In "rmsprop.py" (in TensorFlow) there is a call to the method apply_rms_prop. This method is defined in "gen_training_ops.py". In the definition of this method there is a comment describing what it is supposed to do:
ms <- rho * ms_{t-1} + (1-rho) * grad * grad
mom <- momentum * mom_{t-1} + lr * grad / sqrt(ms + epsilon)
var <- var - mom
But I can't seem to find where the actual python implementation of the pseudo code above is. My guess is that it is implemented in cpython since I was able to find the file "__pycache__/rmsprop.cpython-36.pyc". But again, where is the cpython implementation that performs the pseudo code above?

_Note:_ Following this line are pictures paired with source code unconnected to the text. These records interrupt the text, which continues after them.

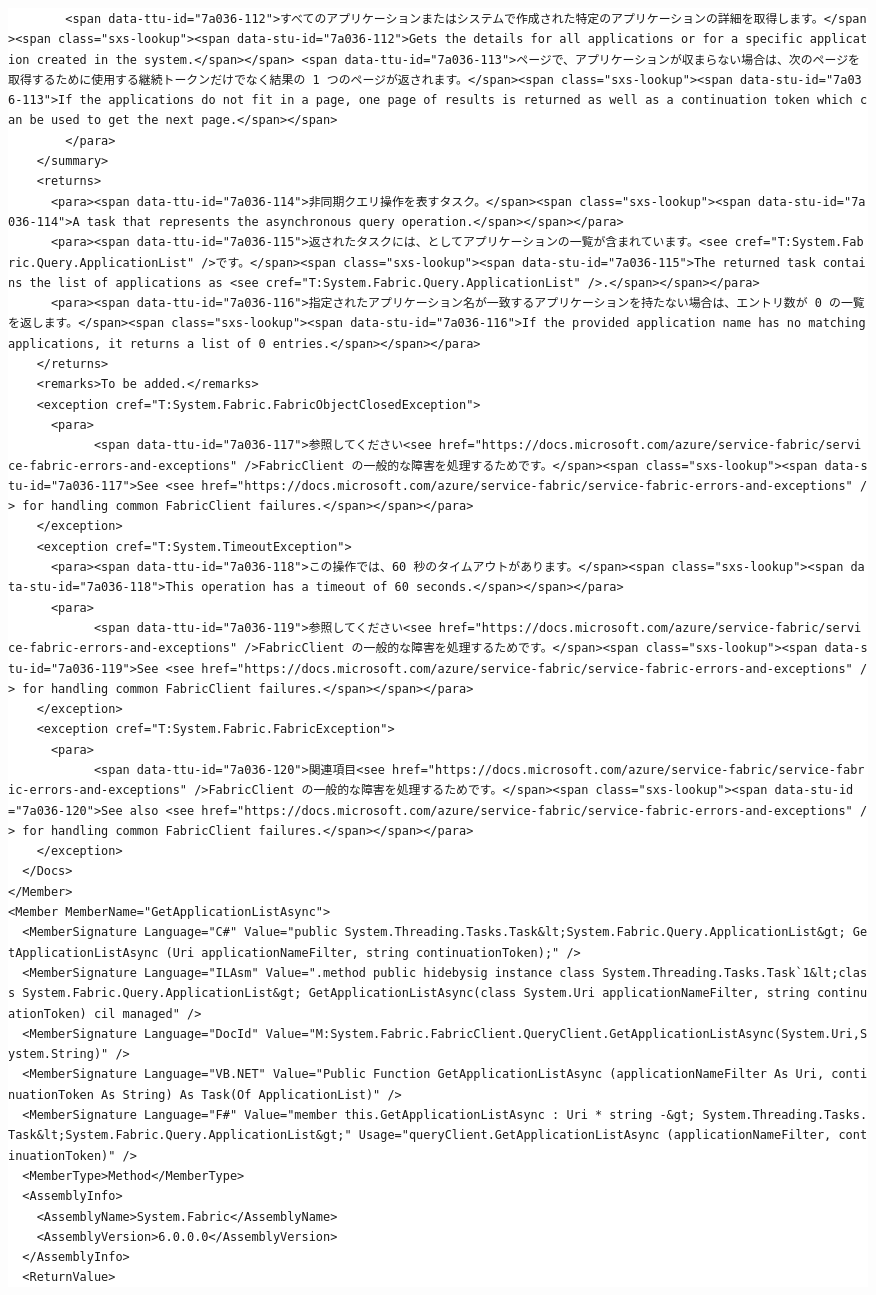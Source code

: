             <span data-ttu-id="7a036-112">すべてのアプリケーションまたはシステムで作成された特定のアプリケーションの詳細を取得します。</span><span class="sxs-lookup"><span data-stu-id="7a036-112">Gets the details for all applications or for a specific application created in the system.</span></span> <span data-ttu-id="7a036-113">ページで、アプリケーションが収まらない場合は、次のページを取得するために使用する継続トークンだけでなく結果の 1 つのページが返されます。</span><span class="sxs-lookup"><span data-stu-id="7a036-113">If the applications do not fit in a page, one page of results is returned as well as a continuation token which can be used to get the next page.</span></span>
            </para>
        </summary>
        <returns>
          <para><span data-ttu-id="7a036-114">非同期クエリ操作を表すタスク。</span><span class="sxs-lookup"><span data-stu-id="7a036-114">A task that represents the asynchronous query operation.</span></span></para>
          <para><span data-ttu-id="7a036-115">返されたタスクには、としてアプリケーションの一覧が含まれています。<see cref="T:System.Fabric.Query.ApplicationList" />です。</span><span class="sxs-lookup"><span data-stu-id="7a036-115">The returned task contains the list of applications as <see cref="T:System.Fabric.Query.ApplicationList" />.</span></span></para>
          <para><span data-ttu-id="7a036-116">指定されたアプリケーション名が一致するアプリケーションを持たない場合は、エントリ数が 0 の一覧を返します。</span><span class="sxs-lookup"><span data-stu-id="7a036-116">If the provided application name has no matching applications, it returns a list of 0 entries.</span></span></para>
        </returns>
        <remarks>To be added.</remarks>
        <exception cref="T:System.Fabric.FabricObjectClosedException">
          <para>
                <span data-ttu-id="7a036-117">参照してください<see href="https://docs.microsoft.com/azure/service-fabric/service-fabric-errors-and-exceptions" />FabricClient の一般的な障害を処理するためです。</span><span class="sxs-lookup"><span data-stu-id="7a036-117">See <see href="https://docs.microsoft.com/azure/service-fabric/service-fabric-errors-and-exceptions" /> for handling common FabricClient failures.</span></span></para>
        </exception>
        <exception cref="T:System.TimeoutException">
          <para><span data-ttu-id="7a036-118">この操作では、60 秒のタイムアウトがあります。</span><span class="sxs-lookup"><span data-stu-id="7a036-118">This operation has a timeout of 60 seconds.</span></span></para>
          <para>
                <span data-ttu-id="7a036-119">参照してください<see href="https://docs.microsoft.com/azure/service-fabric/service-fabric-errors-and-exceptions" />FabricClient の一般的な障害を処理するためです。</span><span class="sxs-lookup"><span data-stu-id="7a036-119">See <see href="https://docs.microsoft.com/azure/service-fabric/service-fabric-errors-and-exceptions" /> for handling common FabricClient failures.</span></span></para>
        </exception>
        <exception cref="T:System.Fabric.FabricException">
          <para>
                <span data-ttu-id="7a036-120">関連項目<see href="https://docs.microsoft.com/azure/service-fabric/service-fabric-errors-and-exceptions" />FabricClient の一般的な障害を処理するためです。</span><span class="sxs-lookup"><span data-stu-id="7a036-120">See also <see href="https://docs.microsoft.com/azure/service-fabric/service-fabric-errors-and-exceptions" /> for handling common FabricClient failures.</span></span></para>
        </exception>
      </Docs>
    </Member>
    <Member MemberName="GetApplicationListAsync">
      <MemberSignature Language="C#" Value="public System.Threading.Tasks.Task&lt;System.Fabric.Query.ApplicationList&gt; GetApplicationListAsync (Uri applicationNameFilter, string continuationToken);" />
      <MemberSignature Language="ILAsm" Value=".method public hidebysig instance class System.Threading.Tasks.Task`1&lt;class System.Fabric.Query.ApplicationList&gt; GetApplicationListAsync(class System.Uri applicationNameFilter, string continuationToken) cil managed" />
      <MemberSignature Language="DocId" Value="M:System.Fabric.FabricClient.QueryClient.GetApplicationListAsync(System.Uri,System.String)" />
      <MemberSignature Language="VB.NET" Value="Public Function GetApplicationListAsync (applicationNameFilter As Uri, continuationToken As String) As Task(Of ApplicationList)" />
      <MemberSignature Language="F#" Value="member this.GetApplicationListAsync : Uri * string -&gt; System.Threading.Tasks.Task&lt;System.Fabric.Query.ApplicationList&gt;" Usage="queryClient.GetApplicationListAsync (applicationNameFilter, continuationToken)" />
      <MemberType>Method</MemberType>
      <AssemblyInfo>
        <AssemblyName>System.Fabric</AssemblyName>
        <AssemblyVersion>6.0.0.0</AssemblyVersion>
      </AssemblyInfo>
      <ReturnValue>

My goal is to implement my own gradient update methods, so I need to see some concrete implementation examples (e.g. rmsprop, adam, etc.). Any help would be much appreciated!

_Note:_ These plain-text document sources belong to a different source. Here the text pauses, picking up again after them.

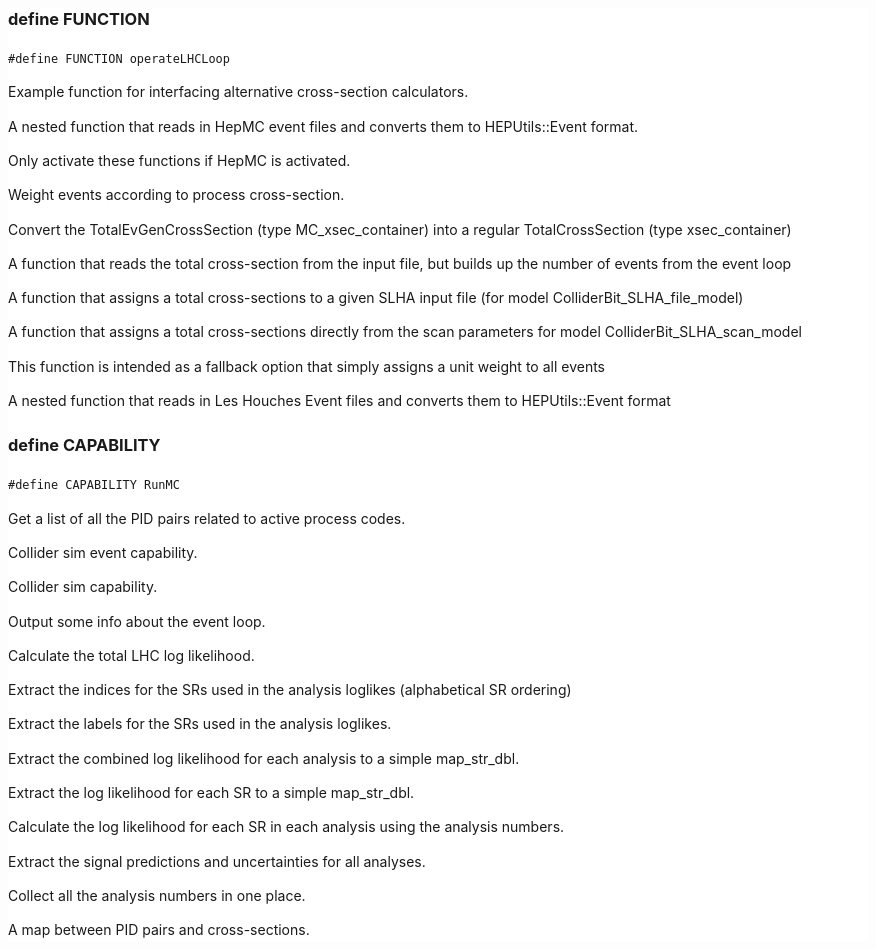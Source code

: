 
### define FUNCTION

```
#define FUNCTION operateLHCLoop
```

Example function for interfacing alternative cross-section calculators. 

A nested function that reads in HepMC event files and converts them to HEPUtils::Event format.

Only activate these functions if HepMC is activated.

Weight events according to process cross-section.

Convert the TotalEvGenCrossSection (type MC_xsec_container) into a regular TotalCrossSection (type xsec_container)

A function that reads the total cross-section from the input file, but builds up the number of events from the event loop

A function that assigns a total cross-sections to a given SLHA input file (for model ColliderBit_SLHA_file_model)

A function that assigns a total cross-sections directly from the scan parameters for model ColliderBit_SLHA_scan_model

This function is intended as a fallback option that simply assigns a unit weight to all events

A nested function that reads in Les Houches Event files and converts them to HEPUtils::Event format 


### define CAPABILITY

```
#define CAPABILITY RunMC
```

Get a list of all the PID pairs related to active process codes. 

Collider sim event capability.

Collider sim capability.

Output some info about the event loop.

Calculate the total LHC log likelihood.

Extract the indices for the SRs used in the analysis loglikes (alphabetical SR ordering)

Extract the labels for the SRs used in the analysis loglikes.

Extract the combined log likelihood for each analysis to a simple map_str_dbl.

Extract the log likelihood for each SR to a simple map_str_dbl.

Calculate the log likelihood for each SR in each analysis using the analysis numbers.

Extract the signal predictions and uncertainties for all analyses.

Collect all the analysis numbers in one place.

A map between PID pairs and cross-sections.
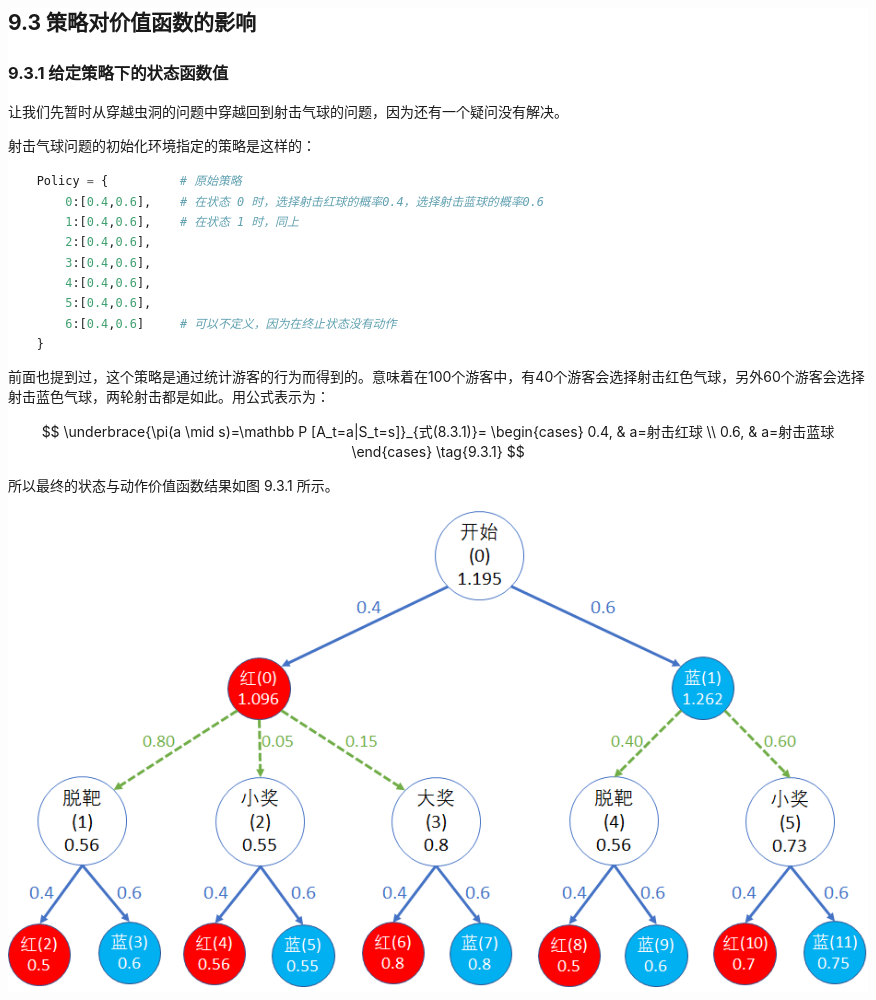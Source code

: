 
## 9.3 策略对价值函数的影响

### 9.3.1 给定策略下的状态函数值

让我们先暂时从穿越虫洞的问题中穿越回到射击气球的问题，因为还有一个疑问没有解决。

射击气球问题的初始化环境指定的策略是这样的：

```python
    Policy = {          # 原始策略
        0:[0.4,0.6],    # 在状态 0 时，选择射击红球的概率0.4，选择射击蓝球的概率0.6
        1:[0.4,0.6],    # 在状态 1 时，同上
        2:[0.4,0.6],
        3:[0.4,0.6],
        4:[0.4,0.6],
        5:[0.4,0.6],
        6:[0.4,0.6]     # 可以不定义，因为在终止状态没有动作
    }
```

前面也提到过，这个策略是通过统计游客的行为而得到的。意味着在100个游客中，有40个游客会选择射击红色气球，另外60个游客会选择射击蓝色气球，两轮射击都是如此。用公式表示为：

$$
\underbrace{\pi(a \mid s)=\mathbb P [A_t=a|S_t=s]}_{式(8.3.1)}=
\begin{cases}
0.4, & a=射击红球
\\
0.6, & a=射击蓝球
\end{cases}
\tag{9.3.1}
$$




所以最终的状态与动作价值函数结果如图 9.3.1 所示。

<center>
<img src="./img/shoot-result.png">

You can implement your own optimizer from the Optimizer
class. You have to implement at least one of the method _apply_dense
or _apply_sparse
.
A complete implementation of adamax
optimizer using pure already available tensorflow ops.
class AdamaxOptimizer(optimizer.Optimizer):
..
you can create slot variables implementing slot fucntion
def _create_slots(self, var_list):
...
def _apply_dense(self, grad, var):
implement your logic for gradient updates here.